Established in 2007 in Lagos, Nigeria, African Artists’ Foundation aims to encourage the highest standard of art in Africa. African Artists’ Foundation serves a significant role in art and academic communities through organizing art exhibitions, festivals, competitions, residencies, and workshops with the aim of unearthing and developing talent, creating societal awareness, and providing a platform to express creativity. By providing assistance to professional and emerging artists in Africa and support to international exhibitions and community outreach program, African Artists’ Foundation views the contribution to a strong cultural landscape in Africa as a transformative element in driving social change. In addition to a rigorous program of exhibitions and workshops at its gallery in Lagos, African Artists’ Foundation organizes its flagship project, the LagosPhoto Festival, annually.

About Curators

Azu Nwagbogu, AAF Founder & Artistic Director

Azu Nwagboguis the Founder and Director of LagosPhoto Festival, and the African Artists’Foundation (AAF), a non-profit organisation based in Lagos, Nigeria.

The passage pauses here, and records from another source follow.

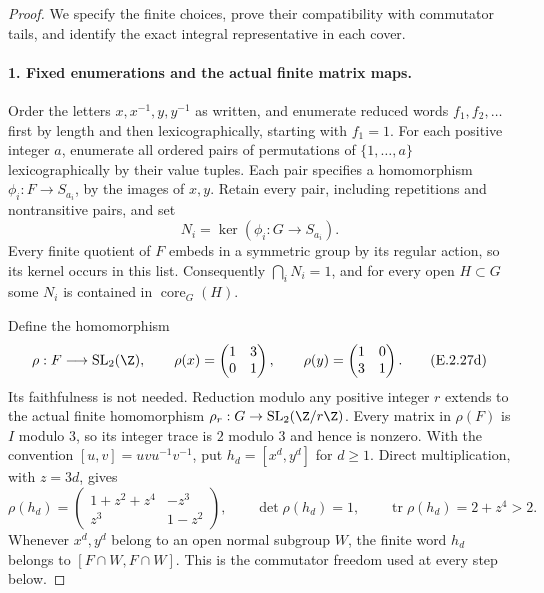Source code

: \begin{proof}
We specify the finite choices, prove their compatibility with
commutator tails, and identify the exact integral representative
in each cover.

\paragraph{1. Fixed enumerations and the actual finite matrix maps.}
Order the letters \(x,x^{-1},y,y^{-1}\) as written, and enumerate
reduced words \(f_1,f_2,\ldots\) first by length and then
lexicographically, starting with \(f_1=1\). For each positive
integer \(a\), enumerate all ordered pairs of permutations of
\(\{1,\ldots,a\}\) lexicographically by their value tuples. Each
pair specifies a homomorphism
\(\phi_i:F\to S_{a_i}\), by the images of \(x,y\).
Retain every pair, including repetitions and nontransitive pairs,
and set
\[
 N_i=\ker(\phi_i:G\longrightarrow S_{a_i}).
 \tag{E.2.27c}
\]
Every finite quotient of \(F\) embeds in a symmetric group by its
regular action, so its kernel occurs in this list. Consequently
\(\bigcap_iN_i=1\), and for every open \(H\subset G\) some
\(N_i\) is contained in \(\operatorname{core}_G(H)\).

Define the homomorphism
\[
 \rho:F\longrightarrow\operatorname{SL}_2(\Z),\qquad
 \rho(x)=\begin{pmatrix}1&3\\0&1\end{pmatrix},\qquad
 \rho(y)=\begin{pmatrix}1&0\\3&1\end{pmatrix}.
 \tag{E.2.27d}
\]
Its faithfulness is not needed. Reduction modulo any positive
integer \(r\) extends to the actual finite homomorphism
\(\rho_r:G\to\operatorname{SL}_2(\Z/r\Z)\).
Every matrix in \(\rho(F)\) is \(I\) modulo \(3\), so its
integer trace is \(2\) modulo \(3\) and hence is nonzero.
With the convention \([u,v]=uvu^{-1}v^{-1}\), put
\(h_d=[x^d,y^d]\) for \(d\geq1\). Direct multiplication,
with \(z=3d\), gives
\[
 \rho(h_d)=
 \begin{pmatrix}1+z^2+z^4&-z^3\\z^3&1-z^2\end{pmatrix},
 \qquad \det\rho(h_d)=1,
 \qquad \operatorname{tr}\rho(h_d)=2+z^4>2.
 \tag{E.2.27e}
\]
Whenever \(x^d,y^d\) belong to an open normal subgroup \(W\),
the finite word \(h_d\) belongs to
\([F\cap W,F\cap W]\). This is the commutator freedom used
at every step below.


\end{proof}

Nwagbogu was the interim Director/Chief Curator of the Zeitz Museum of Contemporary Art in South Africa from April 2018 to August 2019. He created Art Base Africa, a virtual space to discover and learn about contemporary Art from Africa and diaspora. Nwagbogu is on the jury of major arts awards and committees such as the Dutch Doc, POPCAP Photography Awards, the World press Photo, Prisma Photography Award (2015), Greenpeace Photo Award (2016), New York TimesPortfolio Review (2017-18), W. Eugene Smith Award (2018), Photo Espana (2018), Lensculture and Magnum. Nwagbogu also works as an independent curator and culture critic.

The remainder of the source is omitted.